Ripple contre-attaque : Les axes principaux de l’appel
En réponse à l’appel de la SEC, Ripple a enclenché une nouvelle procédure visant à clarifier plusieurs points cruciaux de l’affaire. L’entreprise conteste la définition juridique de « contrat d’investissement », arguant que les ventes de XRP ne répondent pas aux critères établis par le test de Howey (qui détermine si un actif est une valeur mobilière ou non). Ripple affirme également que la SEC n’a jamais fourni de directives claires sur la classification des cryptomonnaies. Enfin, l’entreprise cherche à limiter la portée de l’injonction prononcée par la cour, qui pourrait imposer des restrictions inutiles à ses activités futures.

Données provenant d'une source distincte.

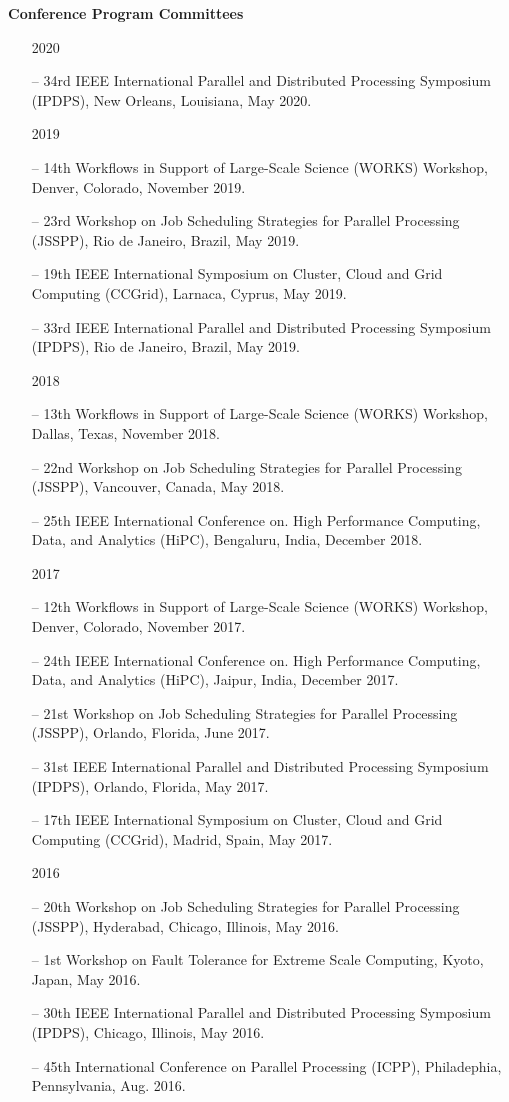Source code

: \documentclass[times,11pt]{letter}
\begin{document}
\noindent
{\bf Conference Program Committees}
\begin{itemize}
\item [2020]
\item [--] 34rd IEEE International Parallel and Distributed Processing Symposium (IPDPS), New Orleans, Louisiana, May 2020.
\item [2019]
\item[--]  14th Workflows in Support of Large-Scale Science (WORKS) Workshop, Denver, Colorado, November 2019.
\item[--]  23rd Workshop on Job Scheduling Strategies for Parallel Processing (JSSPP), Rio de Janeiro, Brazil, May 2019.
\item[--]  19th IEEE International Symposium on Cluster, Cloud and Grid Computing (CCGrid), Larnaca, Cyprus, May 2019.
\item[--]  33rd IEEE International Parallel and Distributed Processing Symposium (IPDPS), Rio de Janeiro, Brazil, May 2019.

\item [2018]
\item[--]  13th Workflows in Support of Large-Scale Science (WORKS) Workshop, Dallas, Texas, November 2018.
\item[--]  22nd Workshop on Job Scheduling Strategies for Parallel Processing (JSSPP), Vancouver, Canada, May 2018.
\item[--]  25th IEEE International Conference on. High Performance Computing, Data, and Analytics (HiPC), Bengaluru, India, December 2018.

\item [2017]
\item[--]  12th Workflows in Support of Large-Scale Science (WORKS) Workshop, Denver, Colorado, November 2017.
\item[--]  24th IEEE International Conference on. High Performance Computing, Data, and Analytics (HiPC), Jaipur, India, December 2017.
\item[--]  21st Workshop on Job Scheduling Strategies for Parallel Processing (JSSPP), Orlando, Florida, June 2017.
\item[--]  31st IEEE International Parallel and Distributed Processing Symposium (IPDPS), Orlando, Florida, May 2017.
\item[--]  17th IEEE International Symposium on Cluster, Cloud and Grid Computing (CCGrid), Madrid, Spain, May 2017.

\item [2016]
\item[--]  20th Workshop on Job Scheduling Strategies for Parallel Processing (JSSPP), Hyderabad, Chicago, Illinois, May 2016.
\item[--]  1st Workshop on Fault Tolerance for Extreme Scale Computing, 
Kyoto, Japan, May 2016.
\item[--]  30th IEEE International Parallel and Distributed Processing Symposium (IPDPS), Chicago, Illinois, May 2016.
\item[--] 45th International Conference on Parallel Processing (ICPP),  Philadephia, Pennsylvania, Aug. 2016.


\end{itemize}
\end{document}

Ces initiatives reflètent une stratégie proactive visant à sécuriser des victoires juridiques définitives et à protéger son activité.
Implications pour l’industrie des cryptomonnaies
Le litige Ripple contre la SEC dépasse le cadre de l’entreprise elle-même et pourrait redéfinir le paysage réglementaire des actifs numériques aux États-Unis. La décision partielle du jugement de l’été 2023, qui affirme que les ventes de XRP sur les marchés secondaires ne constituent pas des valeurs mobilières, a déjà établi un précédent juridique susceptible de bénéficier à d’autres projets crypto. Cependant, l’incertitude persiste concernant la classification des ventes institutionnelles, ce qui freine potentiellement l’adoption des cryptomonnaies aux États-Unis. En outre, l’issue de cette affaire pourrait influencer la manière dont les régulateurs abordent les actifs numériques, en encourageant une approche plus collaborative et moins punitive. Les acteurs de l’industrie attendent également des clarifications sur les règles applicables, car l’absence de cadre clair entrave leur capacité à innover et à se développer.
Les étapes à venir
Les mois à venir seront déterminants. Après le dépôt des derniers arguments des uns et des autres en janvier et février 2025, des plaidoiries sont prévues pour septembre ou octobre de la même année. Une décision finale pourrait être rendue début 2026, sauf si un règlement intervient avant cette date. Pendant ce temps, l’évolution politique à la SEC et l’éventuelle adoption de lois plus favorables aux cryptomonnaies sous une administration pro-crypto pourraient remodeler le cadre réglementaire. En attendant, Ripple continue de défendre son modèle économique et son rôle dans l’écosystème des cryptomonnaies, tout en cherchant à établir une jurisprudence qui favoriserait l’innovation.
Avant d’investir dans un produit, l’investisseur doit comprendre entièrement les risques et consulter ses propres conseillers juridiques, fiscaux, financiers et comptables.